The BENDERSCUTEXEC callback is called during the cut generation process within the Benders' decomposition subproblem solving loop. This method must generate a cut for the given subproblem if the associated subsystem is not optimal with respect to the checked master problem solution.

When generating cuts, it is possible to store these within the SCIP_BendersData of the associated Benders' decomposition. This is achieved by calling SCIPstoreBenderscutCons() (SCIPstoreBenderscutCut() if the Benders' decomposition cut is added as a cutting plane instead as a constraint). The storing of cuts can be useful when using the large neighbourhood Benders' search, where the cut generated in the sub-SCIP solve are transferred to the main SCIP instance.
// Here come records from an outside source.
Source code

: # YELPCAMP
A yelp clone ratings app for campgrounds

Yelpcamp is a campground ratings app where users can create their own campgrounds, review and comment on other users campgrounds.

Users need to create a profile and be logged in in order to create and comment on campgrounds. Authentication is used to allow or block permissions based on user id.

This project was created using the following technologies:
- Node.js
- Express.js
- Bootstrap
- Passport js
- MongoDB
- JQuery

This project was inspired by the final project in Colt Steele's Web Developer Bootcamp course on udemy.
The BENDERSCUTEXEC callback must return the result of the cut generation. The permissable results are:

  • if the Benders' cut was not run (SCIP_DIDNOTRUN).
  • if the Benders' cut was run, but there was an error in generating the cut (SCIP_DIDNOTFIND).
  • if the Benders' decomposition cut algorithm has not generated a constraint or cut (SCIP_FEASIBLE).
  • an additional constraint for the Benders' decomposition cut was generated (SCIP_CONSADDED).
  • a cutting plane representing the Benders' decomposition cut was generated (SCIP_SEPARATED).

If the BENDERSCUTEXEC callback returns SCIP_DIDNOTFIND due to an error in the cut generation, if no other subproblems generate a cut during the same iteration of the Benders' decomposition algorithm, then this could result in an error. It is possible to avoid the error by merging the subproblem into the master problem (see BENDERSPOSTSOLVE).
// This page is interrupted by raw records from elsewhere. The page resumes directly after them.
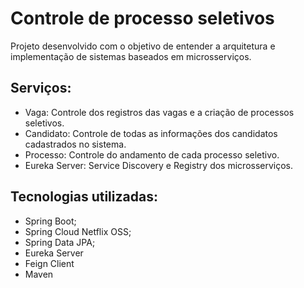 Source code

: # Controle de processo seletivos
Projeto desenvolvido com o objetivo de entender a arquitetura e implementação de sistemas baseados em microsserviços.

## Serviços:
* Vaga: Controle dos registros das vagas e a criação de processos seletivos.
* Candidato: Controle de todas as informações dos candidatos cadastrados no sistema.
* Processo: Controle do andamento de cada processo seletivo.
* Eureka Server: Service Discovery e Registry dos microsserviços.

## Tecnologias utilizadas:
* Spring Boot;
* Spring Cloud Netflix OSS;
* Spring Data JPA;
* Eureka Server
* Feign Client
* Maven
Additional Callback Methods of a Separator

The additional callback methods do not need to be implemented in every case. However, some of them have to be implemented for most applications, they can be used, for example, to initialize and free private data. Additional callbacks can either be passed directly with SCIPincludeBenderscut() to SCIP or via specific setter functions after a call of SCIPincludeBenderscutBasic(), see also Interface Methods.

BENDERSCUTFREE

If you are using Benders' decomposition cut data (see Benders' decomposition Data and Interface Methods), you have to implement this method in order to free the Benders' decomposition cut data.

If you have allocated memory for fields in your Benders' decomposition cut data, remember to free this memory before freeing the Benders' decomposition data itself. If you are using the C++ wrapper class, this method is not available. Instead, just use the destructor of your class to free the member variables of your class.

BENDERSCUTCOPY

The BENDERSCUTCOPY callback is executed when a SCIP instance is copied, e.g. to solve a sub-SCIP. By defining this callback as NULL the user disables the execution of the specified separator for all copied SCIP instances. This may deteriorate the performance of primal heuristics using sub-SCIPs.
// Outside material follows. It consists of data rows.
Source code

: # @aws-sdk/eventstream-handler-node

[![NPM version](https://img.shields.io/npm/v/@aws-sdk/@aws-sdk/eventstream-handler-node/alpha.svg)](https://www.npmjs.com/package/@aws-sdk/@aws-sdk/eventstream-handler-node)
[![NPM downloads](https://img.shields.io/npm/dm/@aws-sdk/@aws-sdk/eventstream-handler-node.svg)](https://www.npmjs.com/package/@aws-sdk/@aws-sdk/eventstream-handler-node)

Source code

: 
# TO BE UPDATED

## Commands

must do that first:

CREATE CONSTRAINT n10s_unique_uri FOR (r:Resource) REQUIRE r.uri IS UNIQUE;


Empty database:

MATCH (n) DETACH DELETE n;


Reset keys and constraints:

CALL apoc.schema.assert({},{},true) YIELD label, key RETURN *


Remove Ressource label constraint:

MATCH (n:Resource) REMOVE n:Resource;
If the Benders' decomposition cuts are included by calling SCIPincludeBendersDefaultCuts() in the include method of the Benders' decomposition implementation, such as SCIPincludeBendersDefault(), then it is not necessary to implement BENDERSCUTCOPY. The copy method could be implemented to copy Benders' decomposition cut data from the original SCIP instance to the sub-SCIP.

BENDERSCUTINIT

The BENDERSCUTINIT callback is executed after the problem is transformed The Benders' decomposition cut method may, e.g., use this call to initialize its Benders' decomposition cut data. The difference between the original and the transformed problem is explained in "What is this thing with the original and the transformed problem about?" on Frequently Asked Questions (FAQ).

BENDERSCUTEXIT

The BENDERSCUTEXIT callback is executed before the transformed problem is freed. In this method, the Benders' decomposition cut method should free all resources that have been allocated for the solving process in BENDERSCUTINIT.

BENDERSCUTINITSOL

The BENDERSCUTINITSOL callback is executed when the presolving is finished and the branch-and-bound process is about to begin. The Benders' decomposition implementation may use this call to initialize its branch-and-bound specific data.

BENDERSCUTEXITSOL

The BENDERSCUTEXITSOL callback is executed before the branch-and-bound process is freed. The Benders' decomposition implementation should use this call to clean up its branch-and-bound data.